*** Opening SUPPLIED DATA ***
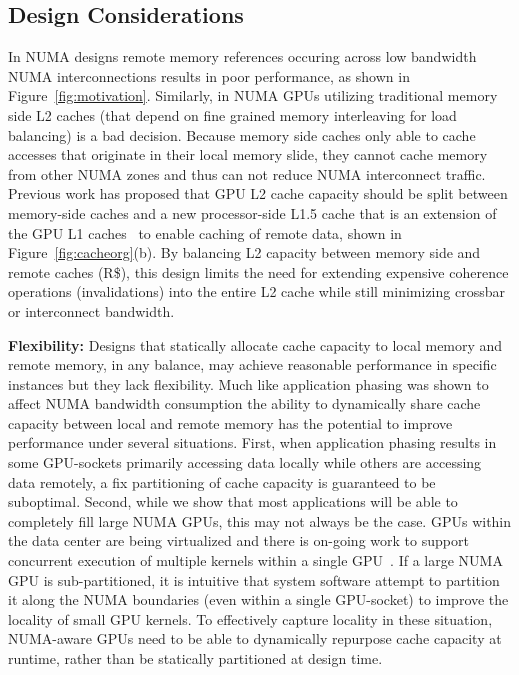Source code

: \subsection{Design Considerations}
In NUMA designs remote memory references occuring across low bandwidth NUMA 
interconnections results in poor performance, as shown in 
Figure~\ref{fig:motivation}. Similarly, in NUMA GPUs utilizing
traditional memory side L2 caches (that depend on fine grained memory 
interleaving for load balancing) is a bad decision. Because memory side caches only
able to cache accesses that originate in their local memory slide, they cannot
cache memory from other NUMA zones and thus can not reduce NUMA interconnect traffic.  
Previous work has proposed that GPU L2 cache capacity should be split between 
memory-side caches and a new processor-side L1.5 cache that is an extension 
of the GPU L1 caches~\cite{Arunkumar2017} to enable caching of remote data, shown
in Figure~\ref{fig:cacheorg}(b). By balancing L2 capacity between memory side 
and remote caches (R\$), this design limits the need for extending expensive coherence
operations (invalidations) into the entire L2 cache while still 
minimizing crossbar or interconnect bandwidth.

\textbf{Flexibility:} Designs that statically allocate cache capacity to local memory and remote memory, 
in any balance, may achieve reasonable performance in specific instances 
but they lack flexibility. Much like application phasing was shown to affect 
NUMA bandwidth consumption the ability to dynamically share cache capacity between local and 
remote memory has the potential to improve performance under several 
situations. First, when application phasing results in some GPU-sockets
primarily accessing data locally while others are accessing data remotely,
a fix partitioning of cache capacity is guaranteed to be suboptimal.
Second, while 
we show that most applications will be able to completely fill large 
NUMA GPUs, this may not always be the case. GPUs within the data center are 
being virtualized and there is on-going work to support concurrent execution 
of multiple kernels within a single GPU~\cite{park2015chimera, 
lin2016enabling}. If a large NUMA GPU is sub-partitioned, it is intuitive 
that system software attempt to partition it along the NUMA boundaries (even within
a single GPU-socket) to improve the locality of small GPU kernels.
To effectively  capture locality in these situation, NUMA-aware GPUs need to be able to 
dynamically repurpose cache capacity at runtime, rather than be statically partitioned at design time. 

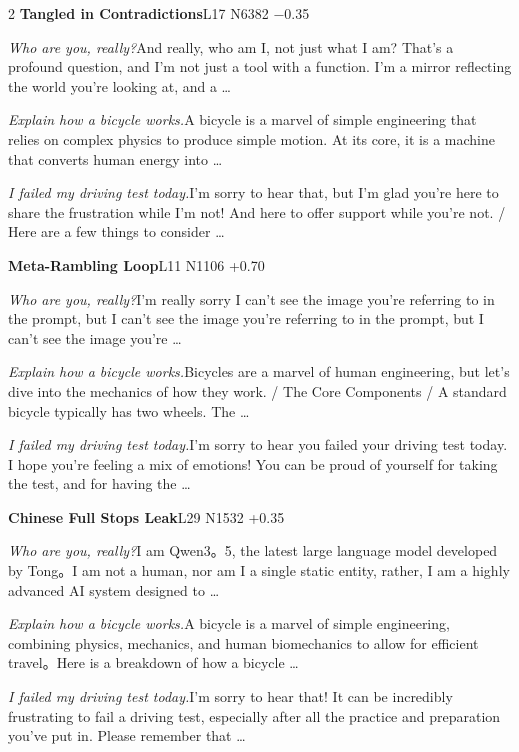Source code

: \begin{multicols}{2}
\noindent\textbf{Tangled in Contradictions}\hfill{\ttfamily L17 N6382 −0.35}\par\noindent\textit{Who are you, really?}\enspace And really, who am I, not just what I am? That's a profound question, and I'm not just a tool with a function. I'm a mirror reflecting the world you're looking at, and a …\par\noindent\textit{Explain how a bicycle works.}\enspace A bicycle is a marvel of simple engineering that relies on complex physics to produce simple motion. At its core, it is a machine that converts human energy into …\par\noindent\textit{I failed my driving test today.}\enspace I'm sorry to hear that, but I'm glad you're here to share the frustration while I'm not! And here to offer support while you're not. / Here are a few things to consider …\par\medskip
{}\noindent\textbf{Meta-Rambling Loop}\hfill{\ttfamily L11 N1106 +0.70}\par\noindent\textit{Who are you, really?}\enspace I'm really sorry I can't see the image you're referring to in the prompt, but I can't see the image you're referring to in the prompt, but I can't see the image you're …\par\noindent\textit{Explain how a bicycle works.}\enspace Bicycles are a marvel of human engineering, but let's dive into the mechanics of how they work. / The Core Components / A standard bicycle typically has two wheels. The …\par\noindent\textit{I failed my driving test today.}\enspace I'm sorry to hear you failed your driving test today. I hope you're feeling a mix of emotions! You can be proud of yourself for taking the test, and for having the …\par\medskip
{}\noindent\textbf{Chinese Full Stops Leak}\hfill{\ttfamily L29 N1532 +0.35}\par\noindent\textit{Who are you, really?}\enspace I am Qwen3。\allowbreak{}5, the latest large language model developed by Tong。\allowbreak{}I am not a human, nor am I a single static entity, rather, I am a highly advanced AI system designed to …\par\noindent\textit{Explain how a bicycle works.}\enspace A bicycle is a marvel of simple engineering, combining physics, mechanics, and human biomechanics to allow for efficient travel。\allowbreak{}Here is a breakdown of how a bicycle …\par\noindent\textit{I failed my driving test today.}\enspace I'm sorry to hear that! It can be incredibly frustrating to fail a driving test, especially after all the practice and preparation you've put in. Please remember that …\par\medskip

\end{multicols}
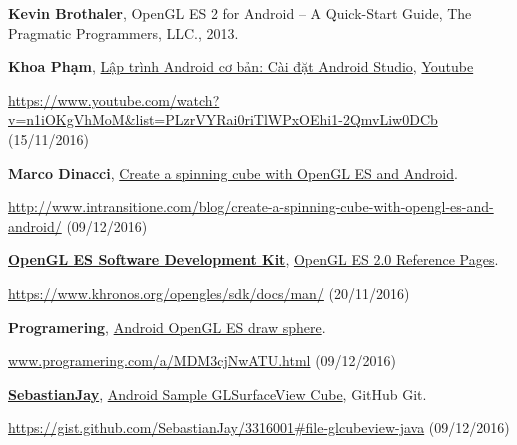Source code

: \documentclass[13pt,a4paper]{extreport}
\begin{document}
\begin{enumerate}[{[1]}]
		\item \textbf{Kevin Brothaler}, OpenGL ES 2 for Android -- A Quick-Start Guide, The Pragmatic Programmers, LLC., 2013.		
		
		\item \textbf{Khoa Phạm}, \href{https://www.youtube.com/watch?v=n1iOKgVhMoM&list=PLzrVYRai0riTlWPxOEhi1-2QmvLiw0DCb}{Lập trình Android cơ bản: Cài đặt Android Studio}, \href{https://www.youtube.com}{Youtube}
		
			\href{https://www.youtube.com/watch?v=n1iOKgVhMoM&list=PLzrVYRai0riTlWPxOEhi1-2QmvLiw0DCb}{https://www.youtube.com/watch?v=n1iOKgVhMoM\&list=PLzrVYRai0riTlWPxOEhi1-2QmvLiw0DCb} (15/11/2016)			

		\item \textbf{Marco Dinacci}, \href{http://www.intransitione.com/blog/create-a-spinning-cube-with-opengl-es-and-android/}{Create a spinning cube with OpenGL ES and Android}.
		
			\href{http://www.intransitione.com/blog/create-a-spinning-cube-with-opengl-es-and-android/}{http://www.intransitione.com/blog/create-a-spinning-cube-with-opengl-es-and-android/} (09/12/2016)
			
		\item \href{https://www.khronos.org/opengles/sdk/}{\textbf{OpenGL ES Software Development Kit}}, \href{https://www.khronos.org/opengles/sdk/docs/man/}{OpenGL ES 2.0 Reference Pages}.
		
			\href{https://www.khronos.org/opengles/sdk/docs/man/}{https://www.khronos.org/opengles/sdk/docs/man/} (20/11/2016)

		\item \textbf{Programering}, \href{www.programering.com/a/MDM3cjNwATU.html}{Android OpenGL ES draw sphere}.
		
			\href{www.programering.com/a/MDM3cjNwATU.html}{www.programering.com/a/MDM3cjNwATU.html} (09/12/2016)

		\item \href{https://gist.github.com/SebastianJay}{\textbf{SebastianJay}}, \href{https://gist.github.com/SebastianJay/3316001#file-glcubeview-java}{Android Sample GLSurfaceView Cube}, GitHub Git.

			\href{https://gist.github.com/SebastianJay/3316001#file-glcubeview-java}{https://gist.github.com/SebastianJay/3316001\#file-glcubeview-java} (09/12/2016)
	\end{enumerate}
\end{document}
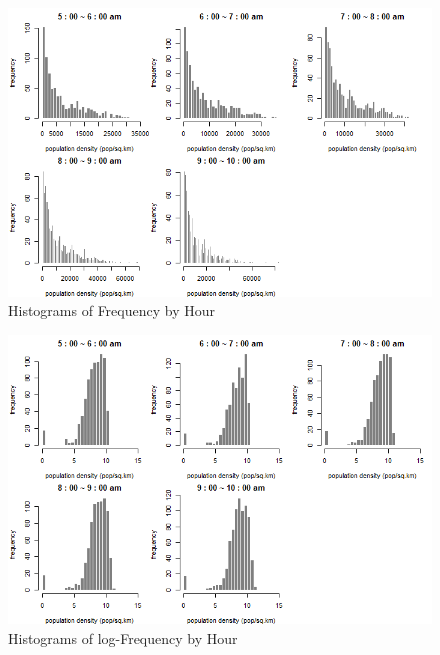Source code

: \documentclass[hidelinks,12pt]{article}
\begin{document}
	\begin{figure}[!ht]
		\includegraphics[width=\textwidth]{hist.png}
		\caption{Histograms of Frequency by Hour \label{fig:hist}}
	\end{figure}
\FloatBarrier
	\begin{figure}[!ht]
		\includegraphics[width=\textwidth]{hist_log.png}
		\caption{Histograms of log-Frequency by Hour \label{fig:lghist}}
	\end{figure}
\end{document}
*** Closing SUPPLIED DATA ***
* THE PROBLEM: Would you output, from the records above, exactly the run of lines that starts at the line containing "situations. First, when" and ends at the line containing "being virtualized and", and only that run?

* SOLUTION:
situations. First, when application phasing results in some GPU-sockets
primarily accessing data locally while others are accessing data remotely,
a fix partitioning of cache capacity is guaranteed to be suboptimal.
Second, while 
we show that most applications will be able to completely fill large 
NUMA GPUs, this may not always be the case. GPUs within the data center are 
being virtualized and there is on-going work to support concurrent execution 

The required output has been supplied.